Rt.66, If I give you a little history lesson, you will whine and complain that the ministry of misinformation is spinning again.
So before I explain that this has happened before, will happen again and has been profitable in the past, let’s agree on the fact that we are in an R/E meltdown, we did just have an epic bubble and we are experiencing the worst nominal price drops and foreclosures of our lifetimes. These are things we all agree on, we disagree on where we are going to end up, what 2010, 2011 and 2015 will look like. Without furhter ado:
In the early mid 1990’s, in Temecula, a number of tracts that had yet to open, shut down. In about 1995 they demolished the models to a tract on the north side of town, off nicholas road on the north side of N.General Kearney. Foundations for the first few phases were poured, all utilswere in and the models were framed and roofed but not quite done yet. After they mowed them down (unknown if “they” was the builder or the bank) they sat for a few years. In 1997/1998 they built bigger models and began selling them. The market had changed a little, the houses were larger than the old models had been but they were priced higher and as things turned around, each year they sold them for more and then opened a few other tracts and so on. But during the down cycle, whoever owned that land chose to not build and not to finish or maintain a dozen houses. When they shut down, houses were going for 120-140k, they started selling them in 1998 for about that same price and by the time they finished in 2003, they were getting 330k. So in hindsight, they made the right call, scrap the project, wait a few years and then build when demand returns, they recouped the loss of the models, the taxes and the interest by selling a few hundred houses for double or triple what they were selling for just a few years earlier. That is what investors try to do, they try to time things, in that case they were right.
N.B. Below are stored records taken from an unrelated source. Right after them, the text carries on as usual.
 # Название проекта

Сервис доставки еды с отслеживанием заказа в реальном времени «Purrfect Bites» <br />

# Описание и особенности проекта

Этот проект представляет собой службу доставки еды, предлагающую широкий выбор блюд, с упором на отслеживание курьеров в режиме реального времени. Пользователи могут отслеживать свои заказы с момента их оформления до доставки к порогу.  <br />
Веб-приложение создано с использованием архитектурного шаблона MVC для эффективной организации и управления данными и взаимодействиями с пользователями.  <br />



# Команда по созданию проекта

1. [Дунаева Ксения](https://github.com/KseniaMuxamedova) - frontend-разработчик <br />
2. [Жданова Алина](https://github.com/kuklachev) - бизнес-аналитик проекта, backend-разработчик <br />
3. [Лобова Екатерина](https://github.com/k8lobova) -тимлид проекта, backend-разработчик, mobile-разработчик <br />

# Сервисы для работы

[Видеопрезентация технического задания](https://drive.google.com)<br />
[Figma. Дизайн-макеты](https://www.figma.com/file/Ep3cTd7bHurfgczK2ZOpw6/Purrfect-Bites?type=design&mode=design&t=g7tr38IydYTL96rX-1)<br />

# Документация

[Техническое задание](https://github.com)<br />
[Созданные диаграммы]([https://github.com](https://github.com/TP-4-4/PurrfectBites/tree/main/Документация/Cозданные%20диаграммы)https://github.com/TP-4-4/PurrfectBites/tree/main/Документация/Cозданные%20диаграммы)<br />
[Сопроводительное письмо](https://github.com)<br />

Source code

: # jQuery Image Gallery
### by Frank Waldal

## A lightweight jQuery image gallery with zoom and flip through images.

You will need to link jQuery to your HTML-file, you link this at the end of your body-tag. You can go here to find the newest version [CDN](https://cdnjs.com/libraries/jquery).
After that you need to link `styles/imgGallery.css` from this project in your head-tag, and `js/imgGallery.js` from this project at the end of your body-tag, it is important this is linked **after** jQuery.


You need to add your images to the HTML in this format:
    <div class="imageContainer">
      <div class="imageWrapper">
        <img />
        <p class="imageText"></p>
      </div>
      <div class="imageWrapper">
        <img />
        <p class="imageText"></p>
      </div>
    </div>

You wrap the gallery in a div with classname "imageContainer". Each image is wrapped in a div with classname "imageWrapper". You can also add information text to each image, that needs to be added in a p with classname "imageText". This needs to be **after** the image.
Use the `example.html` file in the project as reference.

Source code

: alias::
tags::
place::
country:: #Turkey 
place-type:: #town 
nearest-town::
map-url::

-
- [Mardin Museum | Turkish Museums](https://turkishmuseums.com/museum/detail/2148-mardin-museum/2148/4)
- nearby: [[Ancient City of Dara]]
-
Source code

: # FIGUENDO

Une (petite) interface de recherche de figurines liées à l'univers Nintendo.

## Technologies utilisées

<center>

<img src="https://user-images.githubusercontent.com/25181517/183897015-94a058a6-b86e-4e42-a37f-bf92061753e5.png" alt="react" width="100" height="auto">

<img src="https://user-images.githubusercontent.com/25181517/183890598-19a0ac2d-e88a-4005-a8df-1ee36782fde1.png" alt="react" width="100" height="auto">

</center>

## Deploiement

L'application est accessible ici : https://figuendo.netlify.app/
On the opposite side of the street, there were two tracts and they were more than half done when the downturn hit, so they just finished their tracts, made less or no money and stopped building new tract, they chose to finish up because they were mostly done but if they had started, they likely would have quit.
Temeku hills also fenced in a beautiful golf course and built nothing for a few years, I used to think they were crazy, but in hindsight it made them more money to wait. It also may have changed hands wile it was fenced in, we didn;t have the internet and I didn’t follow things that closely then.
It’s not the apocolypse, it’s business, it’s part of the cycle.